Struggling brands will frequently turn to new menu items to generate interest. But they can be afraid to remove some items, fearful of losing those customers. The resulting “menu creep” hurts operations, making it more difficult for franchisees and for workers while adding to the number of items operators must keep on hand.
There are additional challenges with Subway, because new items often bring new ingredients customers can use for other subs because so many of its orders are customized. That costs money.
Subway’s menu is complicated. Each of Subway’s primary competitors operates with a much simpler menu with fewer breads, sauces, proteins and cheeses. Yet that hasn’t necessarily translated into stronger sales.
Cutting the menu could also give Subway a reason to reorganize the menu to make it easier for consumers to understand.
Make some key investments
Jersey Mike’s, the Subway competitor, was just sold for $8 billion at a multiple presumably much higher than the one Subway just sold for. In 2019 the company funded franchisee remodels. The remodel project was finished in a year and Jersey Mike’s says today that it has easily made its money on that investment since then.
We don’t think Subway should necessarily do that, though it would help. But the brand should pump some money into its revitalization program. That could be in the form of marketing, new equipment or remodels.
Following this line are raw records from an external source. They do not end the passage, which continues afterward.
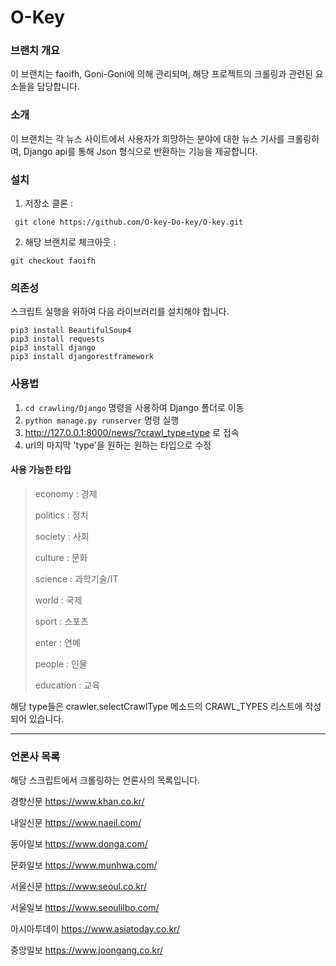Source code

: # O-Key

### 브랜치 개요

이 브랜치는 faoifh, Goni-Goni에 의해 관리되며, 해당 프로젝트의 크롤링과 관련된 요소들을 담당합니다.

### 소개

이 브랜치는 각 뉴스 사이트에서 사용자가 희망하는 분야에 대한 뉴스 기사를 크롤링하여, Django api를 통해 Json 형식으로 반환하는 기능을 제공합니다. 

### 설치

1. 저장소 클론 :
```
 git clone https://github.com/O-key-Do-key/O-key.git
```
2. 해당 브랜치로 체크아웃 :
```
git checkout faoifh
```

### 의존성

스크립트 실행을 위하여 다음 라이브러리를 설치해야 합니다.

```
pip3 install BeautifulSoup4
pip3 install requests
pip3 install django
pip3 install djangorestframework
```

### 사용법

1. `cd crawling/Django` 명령을 사용하여 Django 폴더로 이동
2. `python manage.py runserver` 명령 실행
3. <http://127.0.0.1:8000/news/?crawl_type=type> 로 접속
4. url의 마지막 'type'을 원하는 원하는 타입으로 수정

#### 사용 가능한 타입

> economy : 경제
> 
> politics : 정치
> 
> society : 사회
> 
> culture : 문화
> 
> science : 과학기술/IT
> 
> world : 국제
> 
> sport : 스포츠
> 
> enter : 연예
> 
> people : 인물
> 
> education : 교육

해당 type들은 crawler.selectCrawlType 메소드의 CRAWL_TYPES 리스트에 작성되어 있습니다.

---


### 언론사 목록

해당 스크립트에서 크롤링하는 언론사의 목록입니다.


경향신문 <https://www.khan.co.kr/>

내일신문 <https://www.naeil.com/>

동아일보 <https://www.donga.com/>

문화일보 <https://www.munhwa.com/>

서울신문 <https://www.seoul.co.kr/>

서울일보 <https://www.seoulilbo.com/>

아시아투데이 <https://www.asiatoday.co.kr/>

중앙일보 <https://www.joongang.co.kr/>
Subway has done some of this, notably the slicers now in each of their restaurants. Yet the company could do much more to support its operator base.
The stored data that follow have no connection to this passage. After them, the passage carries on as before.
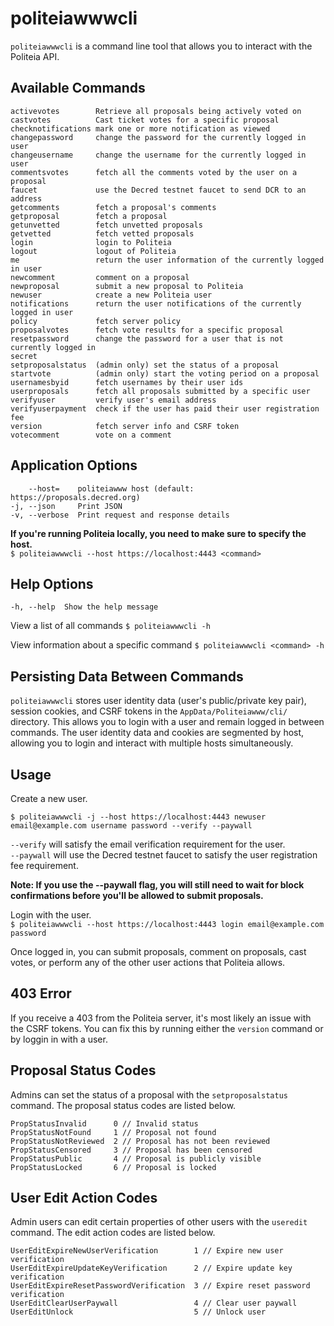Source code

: # politeiawwwcli

`politeiawwwcli` is a command line tool that allows you to interact with the Politeia API.

## Available Commands
```
activevotes        Retrieve all proposals being actively voted on
castvotes          Cast ticket votes for a specific proposal
checknotifications mark one or more notification as viewed
changepassword     change the password for the currently logged in user
changeusername     change the username for the currently logged in user
commentsvotes      fetch all the comments voted by the user on a proposal
faucet             use the Decred testnet faucet to send DCR to an address
getcomments        fetch a proposal's comments
getproposal        fetch a proposal
getunvetted        fetch unvetted proposals
getvetted          fetch vetted proposals
login              login to Politeia
logout             logout of Politeia
me                 return the user information of the currently logged in user
newcomment         comment on a proposal
newproposal        submit a new proposal to Politeia
newuser            create a new Politeia user
notifications      return the user notifications of the currently logged in user
policy             fetch server policy
proposalvotes      fetch vote results for a specific proposal
resetpassword      change the password for a user that is not currently logged in
secret
setproposalstatus  (admin only) set the status of a proposal
startvote          (admin only) start the voting period on a proposal
usernamesbyid      fetch usernames by their user ids
userproposals      fetch all proposals submitted by a specific user
verifyuser         verify user's email address
verifyuserpayment  check if the user has paid their user registration fee
version            fetch server info and CSRF token
votecomment        vote on a comment
```

## Application Options
```
    --host=    politeiawww host (default: https://proposals.decred.org)
-j, --json     Print JSON
-v, --verbose  Print request and response details

```

**If you're running Politeia locally, you need to make sure to specify the host.**  
`$ politeiawwwcli --host https://localhost:4443 <command>`

## Help Options
`-h, --help  Show the help message`

View a list of all commands
`$ politeiawwwcli -h`

View information about a specific command
`$ politeiawwwcli <command> -h`

## Persisting Data Between Commands
`politeiawwwcli` stores  user identity data (user's public/private key pair), session cookies, and CSRF tokens in the `AppData/Politeiawww/cli/` directory.  This allows you to login with a user and remain logged in between commands.  The user identity data and cookies are segmented by host, allowing you to login and interact with multiple hosts simultaneously.

## Usage

Create a new user.
```
$ politeiawwwcli -j --host https://localhost:4443 newuser email@example.com username password --verify --paywall
```
`--verify` will satisfy the email verification requirement for the user.  
`--paywall` will use the Decred testnet faucet to satisfy the user registration fee requirement.  

**Note: If you use the --paywall flag, you will still need to wait for block confirmations before you'll be allowed to submit proposals.**

Login with the user.  
`$ politeiawwwcli --host https://localhost:4443 login email@example.com password`

Once logged in, you can submit proposals, comment on proposals, cast votes, or perform any of the other user actions that Politeia allows.  

## 403 Error
If you receive a 403 from the Politeia server, it's most likely an issue with the CSRF tokens.  You can fix this by running either the `version` command or by loggin in with a user.

## Proposal Status Codes
Admins can set the status of a proposal with the `setproposalstatus` command.  The proposal status codes are listed below.

```
PropStatusInvalid      0 // Invalid status
PropStatusNotFound     1 // Proposal not found
PropStatusNotReviewed  2 // Proposal has not been reviewed
PropStatusCensored     3 // Proposal has been censored
PropStatusPublic       4 // Proposal is publicly visible
PropStatusLocked       6 // Proposal is locked
```

## User Edit Action Codes
Admin users can edit certain properties of other users with the `useredit` command.  The edit action codes are listed below.

```
UserEditExpireNewUserVerification        1 // Expire new user verification
UserEditExpireUpdateKeyVerification      2 // Expire update key verification
UserEditExpireResetPasswordVerification  3 // Expire reset password verification
UserEditClearUserPaywall                 4 // Clear user paywall
UserEditUnlock                           5 // Unlock user
```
Many brands looking to fix things will pump tens of millions, if not hundreds, into the effort. McDonald’s had an E. coli outbreak in October that hurt traffic by about 900 basis points and it quickly announced a $100 million investment, including $35 million for marketing. Restaurant Brands International has pumped so much money into Burger King’s turnaround that we can barely keep track of it all.
An investment could provide a big boost to marketing as well as those franchisee relations we talked about.
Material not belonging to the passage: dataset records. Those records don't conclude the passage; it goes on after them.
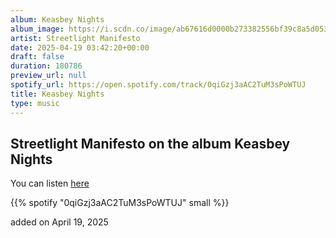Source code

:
 ```yaml
---
album: Keasbey Nights
album_image: https://i.scdn.co/image/ab67616d0000b273382556bf39c8a5d053cd8572
artist: Streetlight Manifesto
date: 2025-04-19 03:42:20+00:00
draft: false
duration: 180786
preview_url: null
spotify_url: https://open.spotify.com/track/0qiGzj3aAC2TuM3sPoWTUJ
title: Keasbey Nights
type: music
---
```



## Streetlight Manifesto on the album Keasbey Nights

You can listen [here](https://open.spotify.com/track/0qiGzj3aAC2TuM3sPoWTUJ)

{{% spotify "0qiGzj3aAC2TuM3sPoWTUJ" small %}}

added on April 19, 2025
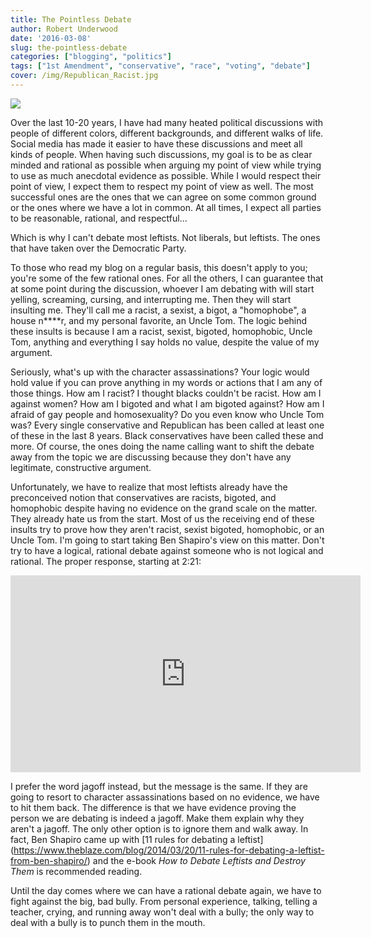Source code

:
 ```yaml
---
title: The Pointless Debate
author: Robert Underwood
date: '2016-03-08'
slug: the-pointless-debate
categories: ["blogging", "politics"]
tags: ["1st Amendment", "conservative", "race", "voting", "debate"]
cover: /img/Republican_Racist.jpg
---
```


![](/img/Republican_Racist.jpg)

Over the last 10-20 years, I have had many heated political discussions with people of different colors, different backgrounds, and different walks of life.  Social media has made it easier to have these discussions and meet all kinds of people.  When having such discussions, my goal is to be as clear minded and rational as possible when arguing my point of view while trying to use as much anecdotal evidence as possible.  While I would respect their point of view, I expect them to respect my point of view as well.  The most successful ones are the ones that we can agree on some common ground or the ones where we have a lot in common.  At all times, I expect all parties to be reasonable, rational, and respectful...

Which is why I can't debate most leftists.  Not liberals, but leftists.  The ones that have taken over the Democratic Party.

To those who read my blog on a regular basis, this doesn't apply to you; you're some of the few rational ones.  For all the others, I can guarantee that at some point during the discussion, whoever I am debating with will start yelling, screaming, cursing, and interrupting me.  Then they will start insulting me.  They'll call me a racist, a sexist, a bigot, a "homophobe", a house n****r, and my personal favorite, an Uncle Tom.  The logic behind these insults is because I am a racist, sexist, bigoted, homophobic, Uncle Tom, anything and everything I say holds no value, despite the value of my argument.

Seriously, what's up with the character assassinations?  Your logic would hold value if you can prove anything in my words or actions that I am any of those things.  How am I racist?  I thought blacks couldn't be racist.  How am I against women?  How am I bigoted and what I am bigoted against?  How am I afraid of gay people and homosexuality?  Do you even know who Uncle Tom was?  Every single conservative and Republican has been called at least one of these in the last 8 years.  Black conservatives have been called these and more.  Of course, the ones doing the name calling want to shift the debate away from the topic we are discussing because they don't have any legitimate, constructive argument.

Unfortunately, we have to realize that most leftists already have the preconceived notion that conservatives are racists, bigoted, and homophobic despite having no evidence on the grand scale on the matter.  They already hate us from the start.   Most of us the receiving end of these insults try to prove how they aren't racist, sexist bigoted, homophobic, or an Uncle Tom.  I'm going to start taking Ben Shapiro's view on this matter.  Don't try to have a logical, rational debate against someone who is not logical and rational.  The proper response, starting at 2:21:

<iframe width="560" height="315" src="https://www.youtube.com/embed/UN7ls0lnDr4" frameborder="0" gesture="media" allow="encrypted-media" allowfullscreen></iframe>

I prefer the word jagoff instead, but the message is the same.  If they are going to resort to character assassinations based on no evidence, we have to hit them back.  The difference is that we have evidence proving the person we are debating is indeed a jagoff.  Make them explain why they aren't a jagoff.  The only other option is to ignore them and walk away.  In fact, Ben Shapiro came up with [11 rules for debating a leftist] (https://www.theblaze.com/blog/2014/03/20/11-rules-for-debating-a-leftist-from-ben-shapiro/) and the e-book *How to Debate Leftists and Destroy Them* is recommended reading.

Until the day comes where we can have a rational debate again, we have to fight against the big, bad bully.  From personal experience, talking, telling a teacher, crying, and running away won't deal with a bully; the only way to deal with a bully is to punch them in the mouth.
Find a value strategy that works
Whether anybody likes it or not, quick-service restaurant chains need some low-priced items to capture certain customers. This was made blatantly last year, when consumers cut back on dining out, frustrated by high prices.
Subway has made repeated efforts to focus on value, either through its mobile app or in-store. But many of these efforts are either too aggressive, such as buy-one, get-one Footlong subs—effectively discounting its highest-priced, and most expensive sandwiches—or they don’t work, as noted by the failure of a recent $6.99 6-inch Meal Deal.
Yet discounts can also harm franchisee profitability, something Subway operators do not need right now.
The new CEO will need to find a value strategy that resonates with consumers enough to get them in the door without damaging franchisee profitability bad enough that it drives more operators to the brink of closure.
That’s a tough needle to thread. But Subway’s next CEO will have to do that with another major challenge: Many consumers still remember the $5 Footlong promotion the chain ran for years before ending it in 2012.
All these ideas are easier said than done. Subway was not easy when John Chidsey took over as CEO five years ago. And it will not be easy on his successor.